FDA approval of vaccines to prevent coronavirus disease 2019 (COVID-19) is giving new focus to technologies with the potential to treat patients with cancer. Vaccines from Moderna and Pfizer/BioNTech vaccines use messenger RNA (mRNA), enabling the immune system to make the proteins and antigens needed to fight SARS-CoV-2, the virus that causes COVID-19.
But this is not a new technology. Investigators and biopharma companies have been working for some time to harness mRNA and other immune-stimulating technologies for cancer management. For example, BioNTech has 11 product candidates in 12 ongoing trials that aim to exploit the immune system, including mRNA-based immune activators, antigen-targeting T cells and antibodies, and defined immunomodulators of various immune cell mechanisms.1
Moderna is conducting the phase 1 trial KEYNOTE-603 (NCT03313778) of mRNA-4157 alone and in combination with pembrolizumab (Keytruda) in patients with solid tumors. The company formed an alliance in 2016 with Merck, the developer of pembrolizumab.2
The biotech company OncoSec Medical also is applying its immune-based technology to develop a vaccine against the COVID-19 virus. Early in the pandemic, company investigators started working on adapting tavokinogene telseplasmid (Tavo), its DNA-based interleukin 12 (IL-12), for this application.

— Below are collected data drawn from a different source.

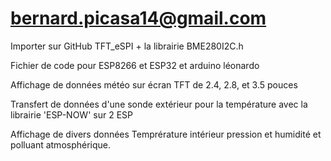 # bernard.picasa14@gmail.com 

Importer sur GitHub TFT_eSPI + la librairie BME280I2C.h



Fichier de code pour ESP8266 et ESP32 et arduino léonardo

Affichage de données météo sur écran TFT de 2.4, 2.8, et 3.5 pouces

Transfert de données d'une sonde extérieur pour la température avec la librairie 'ESP-NOW' sur 2 ESP

Affichage de divers données Temprérature intérieur pression et humidité et polluant atmosphérique.
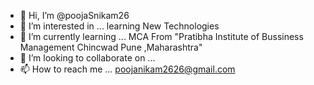 - 👋 Hi, I’m @poojaSnikam26
- 👀 I’m interested in ... learning New Technologies
- 🌱 I’m currently learning ... MCA From "Pratibha Institute of Bussiness Management Chincwad Pune ,Maharashtra"
- 💞️ I’m looking to collaborate on ...
- 📫 How to reach me ...  poojanikam2626@gmail.com

<!---
poojaSnikam26/poojaSnikam26 is a ✨ special ✨ repository because its `README.md` (this file) appears on your GitHub profile.
You can click the Preview link to take a look at your changes.
--->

Tavokinogene is in development for several cancers in combination with pembrolizumab, including in the pivotal phase 2 KEYNOTE-695 trial (NCT03132675) to treat patients with metastatic melanoma, as well as the phase 2 KEYNOTE-890 (NCT03567720) trial to treat patients with triple-negative breast cancer. Tavokinogene has received both orphan drug and fast-track designations by the FDA for the treatment of metastatic melanoma.3
The company’s cancer vaccine is administered directly into the tumor using electroporation, a series of electrical pulses. These pulses facilitate uptake of IL-12 coded DNA into cells, which helps avoid the systemic toxicity issues historically associated with IL-12.
Now the company has combined tavokinogene with the DNA-encodable SARS-CoV-2 spike glycoprotein, creating a new vaccine aimed at COVID-19. The vaccine, CORVax12, expresses a stabilized SARS-CoV-2 spike protein, but the addition of IL-12 may augment the depth and type of immune response.

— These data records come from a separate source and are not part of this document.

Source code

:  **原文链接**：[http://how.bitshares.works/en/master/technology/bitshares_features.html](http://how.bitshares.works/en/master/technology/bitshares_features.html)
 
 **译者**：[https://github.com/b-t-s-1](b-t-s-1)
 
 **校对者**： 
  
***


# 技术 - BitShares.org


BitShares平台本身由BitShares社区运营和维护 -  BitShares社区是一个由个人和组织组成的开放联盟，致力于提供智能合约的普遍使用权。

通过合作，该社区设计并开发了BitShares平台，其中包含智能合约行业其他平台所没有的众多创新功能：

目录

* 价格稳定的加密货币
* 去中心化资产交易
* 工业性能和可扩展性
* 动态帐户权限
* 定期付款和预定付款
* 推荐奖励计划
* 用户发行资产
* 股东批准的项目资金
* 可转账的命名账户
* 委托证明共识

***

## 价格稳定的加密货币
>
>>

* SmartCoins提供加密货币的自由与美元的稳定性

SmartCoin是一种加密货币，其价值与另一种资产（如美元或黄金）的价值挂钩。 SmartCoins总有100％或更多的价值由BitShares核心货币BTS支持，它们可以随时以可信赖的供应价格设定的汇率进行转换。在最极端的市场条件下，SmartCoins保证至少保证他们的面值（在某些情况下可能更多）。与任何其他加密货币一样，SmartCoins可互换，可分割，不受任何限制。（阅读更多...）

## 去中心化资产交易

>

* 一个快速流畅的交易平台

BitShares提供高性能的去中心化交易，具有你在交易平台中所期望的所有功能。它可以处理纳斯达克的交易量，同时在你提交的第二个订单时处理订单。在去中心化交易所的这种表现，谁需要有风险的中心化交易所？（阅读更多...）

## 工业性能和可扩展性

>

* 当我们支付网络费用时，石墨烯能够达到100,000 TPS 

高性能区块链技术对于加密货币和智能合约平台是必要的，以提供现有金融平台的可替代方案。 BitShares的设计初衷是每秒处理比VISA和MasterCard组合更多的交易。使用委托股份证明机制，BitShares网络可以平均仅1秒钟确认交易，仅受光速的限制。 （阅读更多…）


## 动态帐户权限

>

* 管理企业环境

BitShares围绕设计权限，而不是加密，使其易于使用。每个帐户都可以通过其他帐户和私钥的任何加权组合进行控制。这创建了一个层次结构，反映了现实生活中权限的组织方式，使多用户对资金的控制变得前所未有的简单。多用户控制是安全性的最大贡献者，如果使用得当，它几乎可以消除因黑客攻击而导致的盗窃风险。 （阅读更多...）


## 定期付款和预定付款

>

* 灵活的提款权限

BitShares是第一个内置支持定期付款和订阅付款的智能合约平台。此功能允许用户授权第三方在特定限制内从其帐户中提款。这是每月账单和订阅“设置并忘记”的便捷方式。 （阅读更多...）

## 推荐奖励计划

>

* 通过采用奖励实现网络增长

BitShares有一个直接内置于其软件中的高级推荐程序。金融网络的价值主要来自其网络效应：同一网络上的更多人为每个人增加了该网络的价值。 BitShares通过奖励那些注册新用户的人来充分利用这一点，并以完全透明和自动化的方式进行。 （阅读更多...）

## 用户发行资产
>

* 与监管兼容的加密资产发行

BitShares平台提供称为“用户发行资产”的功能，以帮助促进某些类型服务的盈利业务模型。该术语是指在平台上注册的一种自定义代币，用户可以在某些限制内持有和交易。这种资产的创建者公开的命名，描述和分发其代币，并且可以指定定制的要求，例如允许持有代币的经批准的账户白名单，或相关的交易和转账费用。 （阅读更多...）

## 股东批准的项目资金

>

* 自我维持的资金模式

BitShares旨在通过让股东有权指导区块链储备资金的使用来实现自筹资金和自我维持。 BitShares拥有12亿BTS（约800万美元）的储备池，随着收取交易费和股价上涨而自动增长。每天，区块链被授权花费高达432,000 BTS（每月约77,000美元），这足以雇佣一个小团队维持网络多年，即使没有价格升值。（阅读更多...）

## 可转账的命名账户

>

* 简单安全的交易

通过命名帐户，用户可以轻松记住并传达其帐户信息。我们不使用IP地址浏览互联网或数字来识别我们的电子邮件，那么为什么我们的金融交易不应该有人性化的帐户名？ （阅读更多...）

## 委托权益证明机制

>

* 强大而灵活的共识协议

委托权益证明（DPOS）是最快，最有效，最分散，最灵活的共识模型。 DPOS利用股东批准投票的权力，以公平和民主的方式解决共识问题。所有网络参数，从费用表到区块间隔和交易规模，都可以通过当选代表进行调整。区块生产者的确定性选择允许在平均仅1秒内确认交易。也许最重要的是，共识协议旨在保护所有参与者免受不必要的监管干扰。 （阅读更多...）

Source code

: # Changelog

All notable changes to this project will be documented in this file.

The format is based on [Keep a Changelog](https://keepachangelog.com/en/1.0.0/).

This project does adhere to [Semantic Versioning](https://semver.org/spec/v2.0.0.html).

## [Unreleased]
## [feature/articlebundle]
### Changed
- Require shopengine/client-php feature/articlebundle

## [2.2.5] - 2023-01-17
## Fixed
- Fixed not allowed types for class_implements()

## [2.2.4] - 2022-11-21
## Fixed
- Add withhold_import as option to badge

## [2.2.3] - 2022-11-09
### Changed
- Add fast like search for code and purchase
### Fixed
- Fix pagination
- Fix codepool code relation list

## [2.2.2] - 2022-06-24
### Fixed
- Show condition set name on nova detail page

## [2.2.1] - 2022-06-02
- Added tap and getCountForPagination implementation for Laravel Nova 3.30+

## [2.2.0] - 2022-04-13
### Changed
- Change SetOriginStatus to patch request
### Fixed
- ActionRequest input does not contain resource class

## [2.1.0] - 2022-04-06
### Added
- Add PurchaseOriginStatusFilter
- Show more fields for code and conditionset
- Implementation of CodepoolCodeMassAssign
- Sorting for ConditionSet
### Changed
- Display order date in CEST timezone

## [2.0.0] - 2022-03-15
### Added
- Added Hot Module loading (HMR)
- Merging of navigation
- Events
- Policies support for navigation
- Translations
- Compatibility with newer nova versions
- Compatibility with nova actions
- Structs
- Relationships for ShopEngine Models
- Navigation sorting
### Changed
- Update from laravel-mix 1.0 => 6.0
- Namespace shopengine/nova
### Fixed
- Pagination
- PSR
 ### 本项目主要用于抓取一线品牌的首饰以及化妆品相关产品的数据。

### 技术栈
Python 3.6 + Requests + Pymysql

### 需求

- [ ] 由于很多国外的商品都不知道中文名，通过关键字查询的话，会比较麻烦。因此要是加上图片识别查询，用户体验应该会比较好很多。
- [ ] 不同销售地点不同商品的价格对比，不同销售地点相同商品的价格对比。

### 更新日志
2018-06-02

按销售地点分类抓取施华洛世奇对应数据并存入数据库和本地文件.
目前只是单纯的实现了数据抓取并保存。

In January 2021, OncoSec launched a phase 1 trial (NCT04627675) of CORVax12. Recent preclinical data on the vaccine presented at the Society for Immunotherapy of Cancer’s 35th Anniversary Annual Meeting, held virtually in November 2020, demonstrated that CORVax12 induced a strong immune response in mouse models by leading to the production of anti-spike IgG antibodies capable of disrupting the receptor-binding domain of the spike protein.4
Additionally, preliminary preclinical data have shown that CORVax12 administered into tumor tissue not only shows an antiviral response but also a strong antitumor response. This dual action would benefit patients with cancer, said Christopher Twitty, PhD, chief scientific officer at OncoSec.
“There are people with cancer who need to continue treatment and are unable to come off therapy to receive a vaccine, but they want to become protected from the coronavirus,” he said in an interview.

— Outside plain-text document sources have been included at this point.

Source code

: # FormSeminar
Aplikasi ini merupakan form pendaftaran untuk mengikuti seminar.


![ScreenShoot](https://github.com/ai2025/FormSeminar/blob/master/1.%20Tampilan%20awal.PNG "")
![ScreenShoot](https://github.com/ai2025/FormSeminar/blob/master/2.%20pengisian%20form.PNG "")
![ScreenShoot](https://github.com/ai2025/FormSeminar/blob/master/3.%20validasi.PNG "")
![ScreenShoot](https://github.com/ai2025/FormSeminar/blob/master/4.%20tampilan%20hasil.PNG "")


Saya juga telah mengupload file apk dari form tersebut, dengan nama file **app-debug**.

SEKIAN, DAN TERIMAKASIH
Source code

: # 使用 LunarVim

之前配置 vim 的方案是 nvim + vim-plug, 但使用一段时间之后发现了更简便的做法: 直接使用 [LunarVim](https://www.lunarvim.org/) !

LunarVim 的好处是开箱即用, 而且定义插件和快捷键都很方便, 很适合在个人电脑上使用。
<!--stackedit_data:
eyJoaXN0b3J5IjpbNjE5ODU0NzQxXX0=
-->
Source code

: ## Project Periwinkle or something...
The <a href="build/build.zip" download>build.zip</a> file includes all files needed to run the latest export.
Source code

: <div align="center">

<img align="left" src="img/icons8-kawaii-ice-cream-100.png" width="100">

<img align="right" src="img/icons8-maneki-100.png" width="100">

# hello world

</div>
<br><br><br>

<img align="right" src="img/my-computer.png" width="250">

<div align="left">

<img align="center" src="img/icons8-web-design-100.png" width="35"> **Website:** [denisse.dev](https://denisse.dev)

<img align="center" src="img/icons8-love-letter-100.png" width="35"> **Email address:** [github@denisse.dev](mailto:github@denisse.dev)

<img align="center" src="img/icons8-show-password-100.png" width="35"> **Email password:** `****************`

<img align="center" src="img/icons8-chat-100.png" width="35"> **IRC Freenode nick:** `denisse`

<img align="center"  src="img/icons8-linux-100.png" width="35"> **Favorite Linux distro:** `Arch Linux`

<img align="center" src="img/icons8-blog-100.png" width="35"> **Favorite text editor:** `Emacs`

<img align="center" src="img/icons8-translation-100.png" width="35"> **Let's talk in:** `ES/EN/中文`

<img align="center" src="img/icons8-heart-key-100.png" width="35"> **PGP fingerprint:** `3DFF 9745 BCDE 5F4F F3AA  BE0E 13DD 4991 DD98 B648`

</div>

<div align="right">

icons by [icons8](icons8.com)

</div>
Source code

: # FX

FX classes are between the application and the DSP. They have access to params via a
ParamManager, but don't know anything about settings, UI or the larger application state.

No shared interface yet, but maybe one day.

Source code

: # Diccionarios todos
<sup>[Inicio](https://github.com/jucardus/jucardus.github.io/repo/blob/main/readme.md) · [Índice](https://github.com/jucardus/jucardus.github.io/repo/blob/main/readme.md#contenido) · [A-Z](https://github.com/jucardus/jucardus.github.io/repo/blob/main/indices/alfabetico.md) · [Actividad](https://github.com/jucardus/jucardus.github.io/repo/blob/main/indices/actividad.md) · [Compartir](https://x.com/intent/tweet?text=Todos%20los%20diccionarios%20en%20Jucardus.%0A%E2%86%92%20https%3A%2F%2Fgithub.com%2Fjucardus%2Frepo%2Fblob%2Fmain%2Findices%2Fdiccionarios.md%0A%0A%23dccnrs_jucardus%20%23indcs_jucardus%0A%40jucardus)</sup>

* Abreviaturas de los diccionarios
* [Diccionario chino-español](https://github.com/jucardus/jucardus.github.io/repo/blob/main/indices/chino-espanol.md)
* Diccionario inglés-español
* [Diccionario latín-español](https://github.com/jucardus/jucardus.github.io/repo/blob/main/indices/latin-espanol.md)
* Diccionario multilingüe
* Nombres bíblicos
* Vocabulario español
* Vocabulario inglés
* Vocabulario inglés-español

He said the company is evaluating whether to amend its trial of CORVax12 to add an additional cohort of patients with cancer or to do a separate trial as a vaccine for COVID-19 in patients with cancer.
Although CORVax12 is entering the vaccine race a little later than others, Twitty said the platform is flexible and can help address mutations of COVID-19 that are beginning to spread worldwide. “You can imagine a situation in which the emergence of new mutant viral strains may have the effect of diminishing the efficacy of the vaccines currently available,” he said.
Twitty said investigators are monitoring the variants of COVID-19 to see how CORVax12 reacts and whether IL-12 provides enhanced activity against the mutations. In addition, he pointed out that the company’s platform allows it to encode the newer sequences of the virus to the vaccine, if necessary.
“Since we’ve gone through the regulatory hurdles, there is a more streamlined approach to amending our plasmid as needed,” he said.